L’année 2025 a marqué un tournant décisif pour l’épargne en France, avec un taux d’épargne atteignant des sommets et des dynamiques variées entre les différents produits financiers. Alors que le Livret A et le Livret d’Épargne Populaire ont connu des décollectes, l’assurance vie et le Plan d’Épargne Retraite ont affiché des performances remarquables. Les perspectives pour 2026 s’annoncent tout aussi captivantes.
Les Français épargnent plus que jamais : pourquoi un tel engouement ?
En 2025, le taux d’épargne des Français a atteint environ 18 % du revenu disponible brut, un niveau inédit depuis des décennies.
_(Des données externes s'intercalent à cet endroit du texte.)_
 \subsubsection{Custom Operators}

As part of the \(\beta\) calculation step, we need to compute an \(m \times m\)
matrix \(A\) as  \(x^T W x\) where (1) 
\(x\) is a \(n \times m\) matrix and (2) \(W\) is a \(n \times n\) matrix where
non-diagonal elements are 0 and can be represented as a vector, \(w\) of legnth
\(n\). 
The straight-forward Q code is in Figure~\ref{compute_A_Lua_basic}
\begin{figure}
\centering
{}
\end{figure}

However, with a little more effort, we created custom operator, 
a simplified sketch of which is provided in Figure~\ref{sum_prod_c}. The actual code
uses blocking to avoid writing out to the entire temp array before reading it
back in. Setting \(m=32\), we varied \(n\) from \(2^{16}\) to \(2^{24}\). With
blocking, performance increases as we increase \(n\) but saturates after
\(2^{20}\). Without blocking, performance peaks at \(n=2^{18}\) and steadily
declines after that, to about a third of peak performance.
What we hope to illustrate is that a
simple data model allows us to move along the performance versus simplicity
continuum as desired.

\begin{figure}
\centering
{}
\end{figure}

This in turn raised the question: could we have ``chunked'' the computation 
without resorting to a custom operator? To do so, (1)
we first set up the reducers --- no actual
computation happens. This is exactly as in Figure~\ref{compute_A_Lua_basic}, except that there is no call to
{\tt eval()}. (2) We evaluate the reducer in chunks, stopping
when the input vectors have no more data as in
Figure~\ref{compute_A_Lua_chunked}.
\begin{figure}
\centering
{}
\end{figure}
Ce phénomène s’explique par un climat géopolitique, économique et social anxiogène, incitant les ménages à sécuriser leurs finances. Le vieillissement démographique joue également un rôle clé, car une population plus âgée tend à épargner davantage pour anticiper l’avenir.
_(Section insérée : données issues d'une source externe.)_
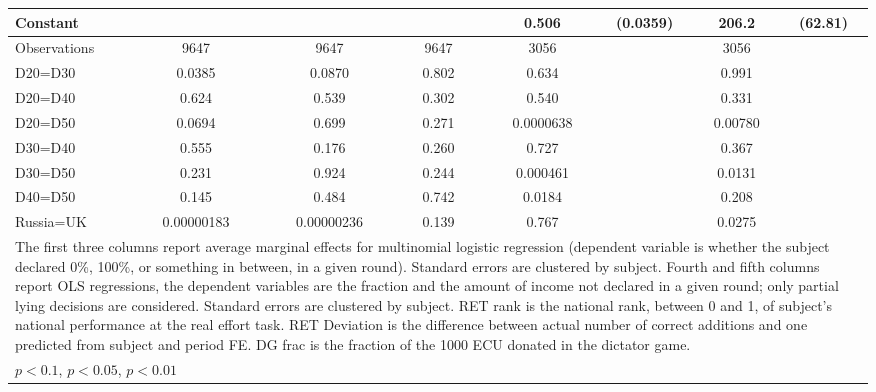 \begin{tabular}{l|cccccc|cc|cc}
Constant        &                  &         &                  &         &                  &         &    0.506\sym{***}& (0.0359)&    206.2\sym{***}&  (62.81)\\
\hline
Observations    &     9647         &         &     9647         &         &     9647         &         &     3056         &         &     3056         &         \\
D20=D30         &   0.0385         &         &   0.0870         &         &    0.802         &         &    0.634         &         &    0.991         &         \\
D20=D40         &    0.624         &         &    0.539         &         &    0.302         &         &    0.540         &         &    0.331         &         \\
D20=D50         &   0.0694         &         &    0.699         &         &    0.271         &         &0.0000638         &         &  0.00780         &         \\
D30=D40         &    0.555         &         &    0.176         &         &    0.260         &         &    0.727         &         &    0.367         &         \\
D30=D50         &    0.231         &         &    0.924         &         &    0.244         &         & 0.000461         &         &   0.0131         &         \\
D40=D50         &    0.145         &         &    0.484         &         &    0.742         &         &   0.0184         &         &    0.208         &         \\
Russia=UK       &0.00000183         &         &0.00000236         &         &    0.139         &         &    0.767         &         &   0.0275         &         \\
\hline\hline
\multicolumn{11}{p{18cm}}{\tiny The first three columns report average marginal effects for multinomial logistic regression (dependent variable is whether the subject declared 0\%, 100\%, or something in between, in a given round). Standard errors are clustered by subject. Fourth and fifth columns report OLS regressions, the dependent variables are the fraction and the amount of income not declared in a given round; only partial lying decisions are considered. Standard errors are clustered by subject. RET rank is the national rank, between 0 and 1, of subject's national performance at the real effort task. RET Deviation is the difference between actual number of correct additions and one predicted from subject and period FE. DG frac is the fraction of the 1000 ECU donated in the dictator game.}\\
\multicolumn{11}{l}{\tiny \sym{*} \(p<0.1\), \sym{**} \(p<0.05\), \sym{***} \(p<0.01\)}\\
\end{tabular}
Par ailleurs, les Français préfèrent capitaliser les gains financiers, contrairement aux Américains qui consomment une partie de leurs gains. Les rendements attractifs des placements financiers ont renforcé cette tendance à l’épargne, marquant une différence notable avec le comportement de consommation outre-Atlantique.
Le livret A en déclin : que s’est-il passé ?
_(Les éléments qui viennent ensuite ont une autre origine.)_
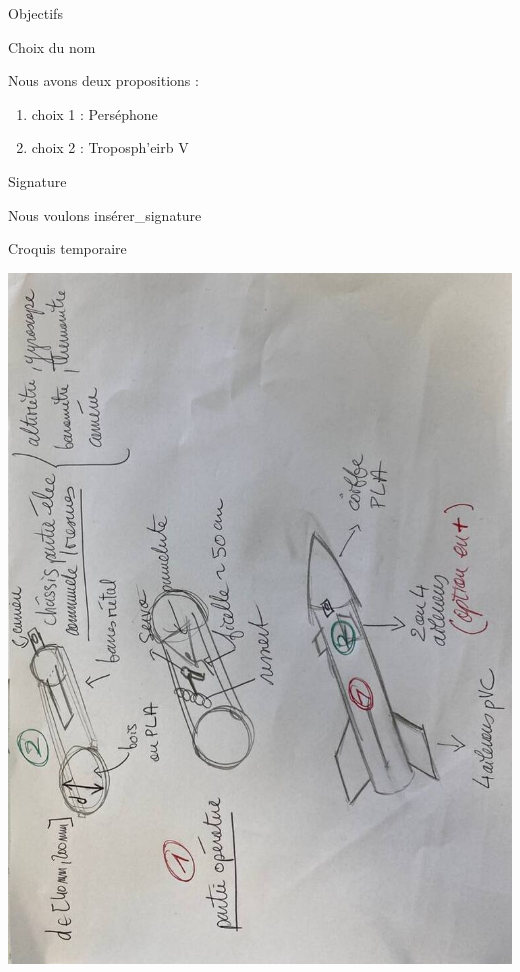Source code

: \documentclass{beamer}
\begin{document}
	\begin{frame}{Objectifs}

		\begin{block}{Choix du nom}

			Nous avons deux propositions :
			\begin{enumerate}
				
				\item choix 1 : Perséphone
				\item choix 2 : Troposph'eirb V
			\end{enumerate}
		\end{block}
		
		


		\begin{block}{Signature}

			Nous voulons insérer\_signature
		\end{block}
		
	\end{frame}


	\begin{frame}{Croquis temporaire}
		
		\begin{center}

			\includegraphics[width=0.6\linewidth,angle=270]{pics/5855222429968874941_121.jpg}
		 \end{center}
	\end{frame}
	
\end{document}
En 2025, le Livret A a subi une décollecte de 9,29 milliards d’euros, une première depuis 2015. Cette situation résulte principalement de la baisse de son taux de rémunération, passé de 3 % à 1,7 % au cours de l’année. Malgré cette chute, le rendement réel du Livret A est resté positif grâce à une inflation stabilisée autour de 1 %.
Parallèlement, le Livret d’Épargne Populaire n’a pas échappé à la décollecte, malgré un taux supérieur. Sur les dix premiers mois de l’année, il a enregistré une décollecte de 1,5 milliard d’euros, illustrant une tendance générale de désengagement des épargnants envers les produits d’épargne réglementée.
L’assurance vie triomphe en 2025 : un succès retentissant
En 2025, l’assurance vie a connu un succès remarquable avec une collecte nette d’environ 50 milliards d’euros, soutenue par des cotisations élevées et des rachats modérés. Le rendement des fonds euros, ayant atteint 2,6 % en 2024, a renforcé l’attractivité de ce placement, incitant les ménages à y allouer une part croissante de leur épargne.
Les perspectives pour 2026 sont prometteuses, avec une attractivité maintenue grâce à la hausse des taux d’intérêt à long terme. De plus, la réallocation des fonds des PEL arrivant à échéance pourrait encore renforcer l’attrait de l’assurance vie.